**Assigned task**
For the data below, count the lines that have the string "Senior" and state that number by itself.

++++ Records for processing

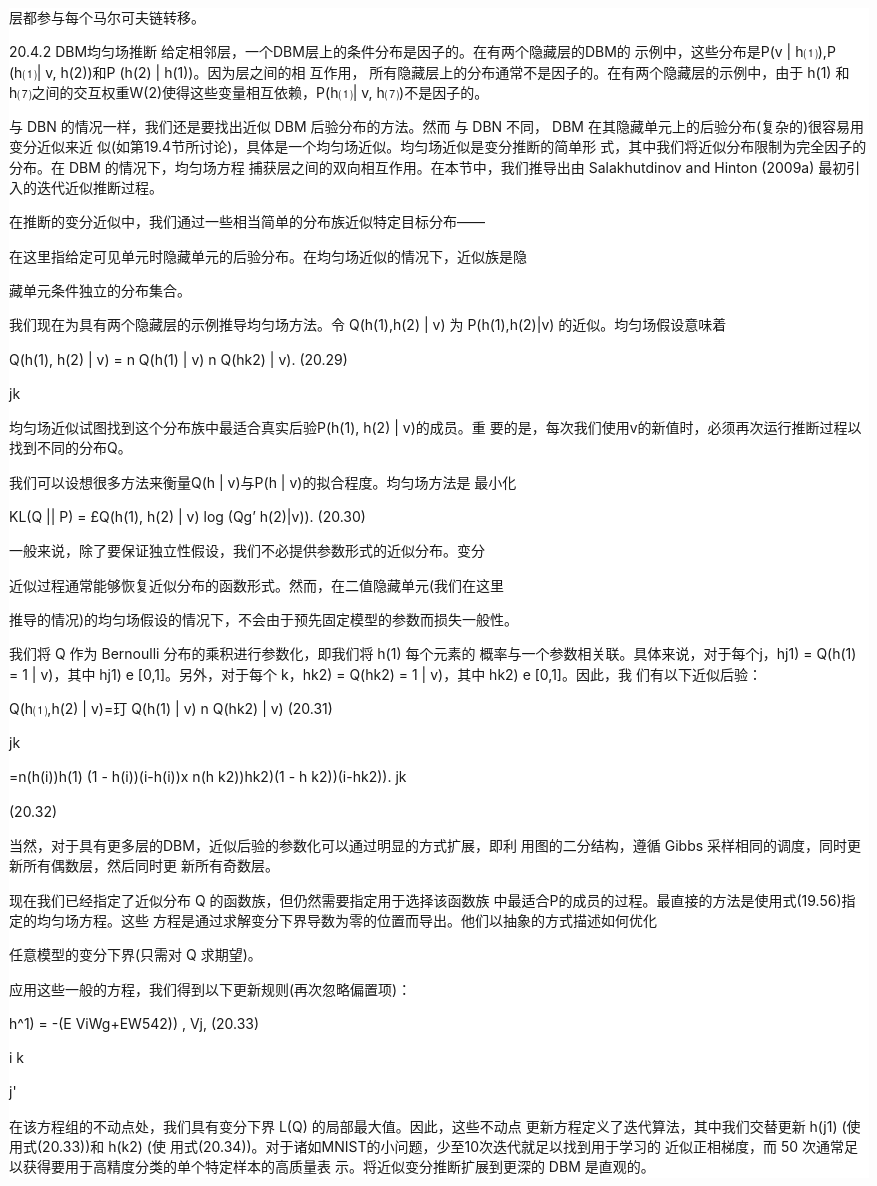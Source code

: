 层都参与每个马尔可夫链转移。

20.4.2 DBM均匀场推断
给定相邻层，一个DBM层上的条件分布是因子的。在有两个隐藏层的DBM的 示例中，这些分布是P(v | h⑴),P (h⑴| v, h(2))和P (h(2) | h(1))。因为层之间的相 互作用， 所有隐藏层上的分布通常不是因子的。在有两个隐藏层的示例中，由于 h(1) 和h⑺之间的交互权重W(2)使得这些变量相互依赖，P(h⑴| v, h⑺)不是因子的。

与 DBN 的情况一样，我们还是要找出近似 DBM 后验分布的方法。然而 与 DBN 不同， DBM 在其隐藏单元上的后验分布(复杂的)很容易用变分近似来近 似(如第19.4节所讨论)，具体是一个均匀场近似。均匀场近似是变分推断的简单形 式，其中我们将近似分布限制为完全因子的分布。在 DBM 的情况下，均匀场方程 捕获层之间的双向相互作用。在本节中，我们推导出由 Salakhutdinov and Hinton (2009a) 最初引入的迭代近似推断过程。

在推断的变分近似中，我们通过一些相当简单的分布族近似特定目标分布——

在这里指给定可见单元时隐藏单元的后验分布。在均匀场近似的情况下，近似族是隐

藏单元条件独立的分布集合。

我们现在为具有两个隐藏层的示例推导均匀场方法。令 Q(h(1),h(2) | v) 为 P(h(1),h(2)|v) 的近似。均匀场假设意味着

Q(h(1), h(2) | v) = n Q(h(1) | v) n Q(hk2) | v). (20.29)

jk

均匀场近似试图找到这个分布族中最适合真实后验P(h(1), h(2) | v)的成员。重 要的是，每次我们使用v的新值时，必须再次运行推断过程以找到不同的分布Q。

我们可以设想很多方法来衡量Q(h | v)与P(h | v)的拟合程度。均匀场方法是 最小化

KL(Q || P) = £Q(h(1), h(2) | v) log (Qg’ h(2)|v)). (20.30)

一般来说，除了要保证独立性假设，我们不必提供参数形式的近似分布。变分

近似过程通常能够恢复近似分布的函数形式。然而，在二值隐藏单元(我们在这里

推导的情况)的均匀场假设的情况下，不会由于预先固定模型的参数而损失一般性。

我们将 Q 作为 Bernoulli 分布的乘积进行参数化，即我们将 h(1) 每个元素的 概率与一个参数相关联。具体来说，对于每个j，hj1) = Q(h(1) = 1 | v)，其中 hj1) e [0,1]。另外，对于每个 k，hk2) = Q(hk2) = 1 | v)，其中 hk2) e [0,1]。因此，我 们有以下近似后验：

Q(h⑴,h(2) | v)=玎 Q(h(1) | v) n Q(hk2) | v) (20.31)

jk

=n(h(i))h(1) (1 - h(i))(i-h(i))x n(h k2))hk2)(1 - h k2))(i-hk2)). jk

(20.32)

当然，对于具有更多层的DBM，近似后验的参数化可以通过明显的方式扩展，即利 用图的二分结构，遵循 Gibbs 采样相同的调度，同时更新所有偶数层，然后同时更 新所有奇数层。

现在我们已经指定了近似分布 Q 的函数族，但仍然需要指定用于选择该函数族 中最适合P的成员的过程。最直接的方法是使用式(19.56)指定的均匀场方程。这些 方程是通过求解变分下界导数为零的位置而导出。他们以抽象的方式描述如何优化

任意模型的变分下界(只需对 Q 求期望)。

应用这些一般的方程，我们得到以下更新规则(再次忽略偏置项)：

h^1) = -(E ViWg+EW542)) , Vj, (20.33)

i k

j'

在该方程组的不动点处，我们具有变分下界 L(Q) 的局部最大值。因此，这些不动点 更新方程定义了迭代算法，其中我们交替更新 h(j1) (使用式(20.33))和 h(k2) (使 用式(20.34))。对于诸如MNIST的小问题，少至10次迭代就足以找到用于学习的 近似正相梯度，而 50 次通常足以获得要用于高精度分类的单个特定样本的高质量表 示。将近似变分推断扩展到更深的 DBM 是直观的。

++++++++
++++ Records for processing

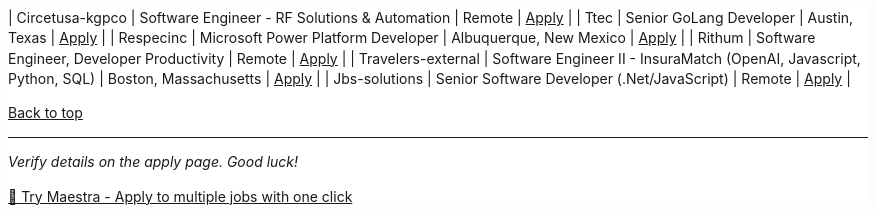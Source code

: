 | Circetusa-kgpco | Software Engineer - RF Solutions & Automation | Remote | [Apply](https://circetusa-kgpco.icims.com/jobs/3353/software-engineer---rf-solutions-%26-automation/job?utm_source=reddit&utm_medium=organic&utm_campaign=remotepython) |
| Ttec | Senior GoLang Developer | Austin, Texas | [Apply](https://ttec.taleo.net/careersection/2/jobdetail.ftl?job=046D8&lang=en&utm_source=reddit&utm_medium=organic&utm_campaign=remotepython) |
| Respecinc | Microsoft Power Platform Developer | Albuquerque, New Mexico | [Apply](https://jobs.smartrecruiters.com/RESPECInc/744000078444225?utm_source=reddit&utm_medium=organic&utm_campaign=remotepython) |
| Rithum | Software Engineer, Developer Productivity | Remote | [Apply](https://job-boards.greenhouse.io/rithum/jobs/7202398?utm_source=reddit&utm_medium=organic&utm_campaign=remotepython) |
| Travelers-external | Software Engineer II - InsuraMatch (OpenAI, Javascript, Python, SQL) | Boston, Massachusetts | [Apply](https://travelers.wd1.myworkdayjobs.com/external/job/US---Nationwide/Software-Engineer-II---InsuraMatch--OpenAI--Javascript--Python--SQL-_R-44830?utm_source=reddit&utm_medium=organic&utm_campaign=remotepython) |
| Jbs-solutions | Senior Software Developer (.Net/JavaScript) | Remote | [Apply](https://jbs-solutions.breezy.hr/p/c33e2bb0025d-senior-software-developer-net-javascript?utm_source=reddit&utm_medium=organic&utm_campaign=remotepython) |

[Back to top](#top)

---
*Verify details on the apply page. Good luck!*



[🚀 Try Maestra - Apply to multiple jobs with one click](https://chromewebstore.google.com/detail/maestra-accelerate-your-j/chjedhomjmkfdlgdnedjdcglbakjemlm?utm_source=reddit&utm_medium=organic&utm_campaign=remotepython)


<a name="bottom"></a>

++++++++

**Task response**
2